Problem requirements | Each entry below must come back exactly as written, without its pictures.

Data section |
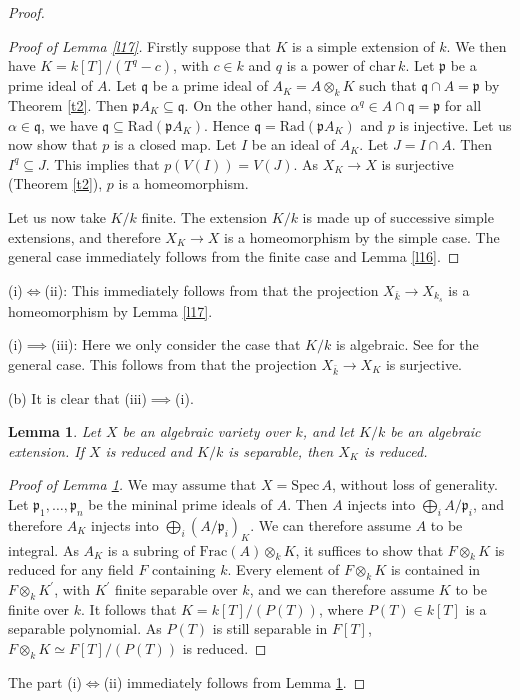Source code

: \documentclass{amsart}
\newtheorem{lm}[theorem]{Lemma}
\theoremstyle{remark}\newtheorem{rmk}[theorem]{Remark}
\begin{document}
\begin{proof}
\begin{proof}[Proof of Lemma \ref{l17}]
    	Firstly suppose that $K$ is a simple extension of $k$. We then have $K=k[T]/(T^q-c)$, with $c\in k$ and $q$ is a power of $\mathrm{char}\,k$. Let $\mathfrak{p}$ be a prime ideal of $A$. Let $\mathfrak{q}$ be a prime ideal of $A_K=A\otimes_kK$ such that $\mathfrak{q}\cap A=\mathfrak{p}$ by Theorem \ref{t2}. Then $\mathfrak{p}A_K\subseteq\mathfrak{q}$. On the other hand, since $\alpha^q\in A\cap\mathfrak{q}=\mathfrak{p}$ for all $\alpha\in\mathfrak{q}$, we have $\mathfrak{q}\subseteq\mathrm{Rad}(\mathfrak{p}A_K)$. Hence $\mathfrak{q}=\mathrm{Rad}(\mathfrak{p}A_K)$ and $p$ is injective. Let us now show that $p$ is a closed map. Let $I$ be an ideal of $A_K$. Let $J=I\cap A$. Then $I^q\subseteq J$. This implies that $p(V(I))=V(J)$. As $X_K\to X$ is surjective (Theorem \ref{t2}), $p$ is a homeomorphism.
    	
    	Let us now take $K/k$ finite. The extension $K/k$ is made up of successive simple extensions, and therefore $X_K\to X$ is a homeomorphism by the simple case. The general case immediately follows from the finite case and Lemma \ref{l16}.
    \end{proof}
    (i)$\iff$(ii): This immediately follows from that the projection $X_{\bar{k}}\to X_{k_s}$ is a homeomorphism by Lemma \ref{l17}.
    
    (i)$\implies$(iii): Here we only consider the case that $K/k$ is algebraic. See \cite[\href{https://stacks.math.columbia.edu/tag/0364}{Tag 0364} Lemma 33.8.8]{stacks-project} for the general case. This follows from that the projection $X_{\bar{k}}\to X_K$ is surjective.
    
    (b) It is clear that (iii)$\implies$(i).
    \begin{lm}
    	\label{l18}
    	Let $X$ be an algebraic variety over $k$, and let $K/k$ be an algebraic extension. If $X$ is reduced and $K/k$ is separable, then $X_K$ is reduced.
    \end{lm}
    \begin{proof}[Proof of Lemma \ref{l18}]
    	We may assume that $X=\mathrm{Spec}\,A$, without loss of generality. Let $\mathfrak{p}_1,\dots,\mathfrak{p}_n$ be the mininal prime ideals of $A$. Then $A$ injects into $\bigoplus_iA/\mathfrak{p}_i$, and therefore $A_K$ injects into $\bigoplus_i(A/\mathfrak{p}_i)_K$. We can therefore assume $A$ to be integral. As $A_K$ is a subring of $\mathrm{Frac}(A)\otimes_kK$, it suffices to show that $F\otimes_kK$ is reduced for any field $F$ containing $k$. Every element of $F\otimes_kK$ is contained in $F\otimes_kK^{\prime}$, with $K^{\prime}$ finite separable over $k$, and we can therefore assume $K$ to be finite over $k$. It follows that $K=k[T]/(P(T))$, where $P(T)\in k[T]$ is a separable polynomial. As $P(T)$ is still separable in $F[T]$, $F\otimes_kK\simeq F[T]/(P(T))$ is reduced.
    \end{proof}
    The part (i)$\iff$(ii) immediately follows from Lemma \ref{l18}.
    

\end{proof}
\end{document}
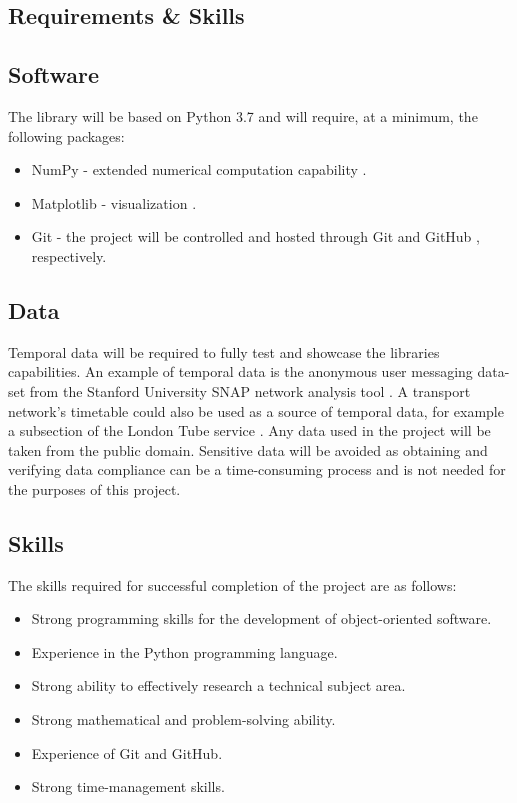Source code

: \begin{requirements}
\section{Requirements \& Skills}
\subsection{Software}
The library will be based on Python 3.7 and will require, at a minimum, the following packages:
\begin{itemize}
  \item NumPy - extended numerical computation capability \cite{numpy}.
  \item Matplotlib - visualization \cite{matplotlib}.
  \item Git - the project will be controlled and hosted through Git \cite{git} and GitHub \cite{github}, respectively.
\end{itemize}
\subsection{Data}
Temporal data will be required to fully test and showcase the libraries capabilities. An example of temporal data is the anonymous user messaging data-set from the Stanford University SNAP network analysis tool \cite{snap_data}. A transport network's timetable could also be used as a source of temporal data, for example a subsection of the London Tube service \cite{tube}.
Any data used in the project will be taken from the public domain. Sensitive data will be avoided as obtaining and verifying data compliance can be a time-consuming process and is not needed for the purposes of this project.
\subsection{Skills}
The skills required for successful completion of the project are as follows:
\begin{itemize}
  \item Strong programming skills for the development of object-oriented software.
  \item Experience in the Python programming language.
  \item Strong ability to effectively research a technical subject area.
  \item Strong mathematical and problem-solving ability.
  \item Experience of Git and GitHub.
  \item Strong time-management skills.
\end{itemize}

\end{requirements}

Task solution |
Source code

: \documentclass{amsart}
\newtheorem{lm}[theorem]{Lemma}
\theoremstyle{remark}\newtheorem{rmk}[theorem]{Remark}
\begin{document}
\begin{proof}
\begin{proof}[Proof of Lemma \ref{l17}]
    	Firstly suppose that $K$ is a simple extension of $k$. We then have $K=k[T]/(T^q-c)$, with $c\in k$ and $q$ is a power of $\mathrm{char}\,k$. Let $\mathfrak{p}$ be a prime ideal of $A$. Let $\mathfrak{q}$ be a prime ideal of $A_K=A\otimes_kK$ such that $\mathfrak{q}\cap A=\mathfrak{p}$ by Theorem \ref{t2}. Then $\mathfrak{p}A_K\subseteq\mathfrak{q}$. On the other hand, since $\alpha^q\in A\cap\mathfrak{q}=\mathfrak{p}$ for all $\alpha\in\mathfrak{q}$, we have $\mathfrak{q}\subseteq\mathrm{Rad}(\mathfrak{p}A_K)$. Hence $\mathfrak{q}=\mathrm{Rad}(\mathfrak{p}A_K)$ and $p$ is injective. Let us now show that $p$ is a closed map. Let $I$ be an ideal of $A_K$. Let $J=I\cap A$. Then $I^q\subseteq J$. This implies that $p(V(I))=V(J)$. As $X_K\to X$ is surjective (Theorem \ref{t2}), $p$ is a homeomorphism.
    	
    	Let us now take $K/k$ finite. The extension $K/k$ is made up of successive simple extensions, and therefore $X_K\to X$ is a homeomorphism by the simple case. The general case immediately follows from the finite case and Lemma \ref{l16}.
    \end{proof}
    (i)$\iff$(ii): This immediately follows from that the projection $X_{\bar{k}}\to X_{k_s}$ is a homeomorphism by Lemma \ref{l17}.
    
    (i)$\implies$(iii): Here we only consider the case that $K/k$ is algebraic. See \cite[\href{https://stacks.math.columbia.edu/tag/0364}{Tag 0364} Lemma 33.8.8]{stacks-project} for the general case. This follows from that the projection $X_{\bar{k}}\to X_K$ is surjective.
    
    (b) It is clear that (iii)$\implies$(i).
    \begin{lm}
    	\label{l18}
    	Let $X$ be an algebraic variety over $k$, and let $K/k$ be an algebraic extension. If $X$ is reduced and $K/k$ is separable, then $X_K$ is reduced.
    \end{lm}
    \begin{proof}[Proof of Lemma \ref{l18}]
    	We may assume that $X=\mathrm{Spec}\,A$, without loss of generality. Let $\mathfrak{p}_1,\dots,\mathfrak{p}_n$ be the mininal prime ideals of $A$. Then $A$ injects into $\bigoplus_iA/\mathfrak{p}_i$, and therefore $A_K$ injects into $\bigoplus_i(A/\mathfrak{p}_i)_K$. We can therefore assume $A$ to be integral. As $A_K$ is a subring of $\mathrm{Frac}(A)\otimes_kK$, it suffices to show that $F\otimes_kK$ is reduced for any field $F$ containing $k$. Every element of $F\otimes_kK$ is contained in $F\otimes_kK^{\prime}$, with $K^{\prime}$ finite separable over $k$, and we can therefore assume $K$ to be finite over $k$. It follows that $K=k[T]/(P(T))$, where $P(T)\in k[T]$ is a separable polynomial. As $P(T)$ is still separable in $F[T]$, $F\otimes_kK\simeq F[T]/(P(T))$ is reduced.
    \end{proof}
    The part (i)$\iff$(ii) immediately follows from Lemma \ref{l18}.
    

\end{proof}
\end{document}
Source code

: \begin{requirements}
\section{Requirements \& Skills}
\subsection{Software}
The library will be based on Python 3.7 and will require, at a minimum, the following packages:
\begin{itemize}
  \item NumPy - extended numerical computation capability \cite{numpy}.
  \item Matplotlib - visualization \cite{matplotlib}.
  \item Git - the project will be controlled and hosted through Git \cite{git} and GitHub \cite{github}, respectively.
\end{itemize}
\subsection{Data}
Temporal data will be required to fully test and showcase the libraries capabilities. An example of temporal data is the anonymous user messaging data-set from the Stanford University SNAP network analysis tool \cite{snap_data}. A transport network's timetable could also be used as a source of temporal data, for example a subsection of the London Tube service \cite{tube}.
Any data used in the project will be taken from the public domain. Sensitive data will be avoided as obtaining and verifying data compliance can be a time-consuming process and is not needed for the purposes of this project.
\subsection{Skills}
The skills required for successful completion of the project are as follows:
\begin{itemize}
  \item Strong programming skills for the development of object-oriented software.
  \item Experience in the Python programming language.
  \item Strong ability to effectively research a technical subject area.
  \item Strong mathematical and problem-solving ability.
  \item Experience of Git and GitHub.
  \item Strong time-management skills.
\end{itemize}

\end{requirements}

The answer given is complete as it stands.